You’re cherrypicking.
Genesis says Cain left the garden, went out and built a city. The Sumerians, who populated that same region, said a god showed up and built a city. Both timeframe and location match up.
Then there’s several notable similarities between stories in Genesis and stories in Sumerian texts like a great flood story complete with a “flood hero” that knew ahead of time and built a boat and a once universal language confused into many.
Agreed. You wouldn’t. But what do you have? A city, possibly in the Near East somewhere, at some unknown time, unless you have a date for Cain. And some similarities in stories unrelated to Cain in any way. Von Daniken would laugh you out of the room.
I have a timeline constructed from the lineages of Genesis that lays out a series of events over a 2000 year time frame that lines up with events that fit along that same time span in the same geographic location specifically given in Genesis.
Yes, it does that. But you asked about the Cain story – why it was so long and detailed. One of the reasons is so that we can contrast the genealogies – in light of what we know about Cain’s character, and of the character of his descendants. It is unlikely that the similarity of names in the two genealogies is accidental.
Have you shown your studies to any Biblical scholars, to get some input from them?
The current documentary hypothesis was not formulated in the nineteenth century, and is not referred to as “the old JEDP theory”. The people who refer to the documentary hypothesis as “the old JEDP theory” are typically fundamentalists who want to make it sound out of date and no longer current in mainstream scholarship.
When someone identifies two sources in the flood account, responding with the claim that they are “following the old JEDP theory” is not only a non sequitur but also makes it sound like the view of multiple sources in the flood account is out of date and obsolete.
It’s the same kind of strategy used by people who refer to “Darwinian evolution”, despite the fact that the modern evolutionary synthesis left Darwin behind a long time ago, and even left neo-Darwinism behind a long time ago.
I was addressing Jeremy, who seemed to be talking about the older formulation, about current revisions. So your diatribe is out of place.
We spent a great deal of time in graduate school on method in Hebrew Bible scholarship, and had numerous professors and graduate students extremely well-versed in historical-critical theory. They were also well-versed in modern literary theory and in the newer narratological approaches to the Bible, which, based on everything you’ve ever posted, you’re completely unaware of. It’s from that perspective that I was making my suggestions to Jeremy.
He said nothing whatsoever to indicate that he was “talking about the older formulation”.

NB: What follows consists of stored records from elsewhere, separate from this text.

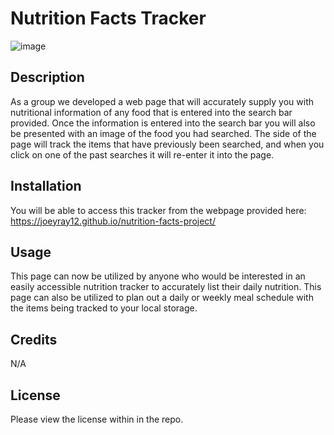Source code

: # Nutrition Facts Tracker

![image](https://github.com/joeyray12/nutrition-facts-project/assets/145872256/35945b76-cd98-43f0-914a-66a30526971a)


## Description
As a group we developed a web page that will accurately supply you with nutritional information of any food that is entered into the search bar provided. Once the information is entered into the search bar you will also be presented with an image of the food you had searched. The side of the page will track the items that have previously been searched, and when you click on one of the past searches it will re-enter it into the page. 


## Installation
You will be able to access this tracker from the webpage provided here: https://joeyray12.github.io/nutrition-facts-project/

## Usage
This page can now be utilized by anyone who would be interested in an easily accessible nutrition tracker to accurately list their daily nutrition. This page can also be utilized to plan out a daily or weekly meal schedule with the items being tracked to your local storage.

## Credits
N/A

## License
Please view the license within in the repo.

So why do you consistently show a lack of knowledge on these subjects? Why don’t you actually use these methods yourself? Instead you rail against the historical critical method (which is not a “theory”).
What nonsense, I’m not unaware of them at all. I’ve used them in my own work.
As I pointed out, modern scholars don’t refer to the documentary hypothesis as “the old JEDP theory”. Fundamentalists who don’t like historical criticism, do. That’s you.
Where did I “rail” against anything? All I did was suggest to Jeremy that perhaps the conclusions of some scholars regarding the composition of Genesis were not inviolate. I wasn’t foaming at the mouth. I wrote calmly.
I have used them often, in my published work.
The only work on the Old Testament you ever showed me, on BioLogos, did not use them. Maybe some other work does. But then, if you are referring to published work (in academic journals), you only have one such work, so let us know where we can read it, and I’ll try to see how much the new narratological approach informs it.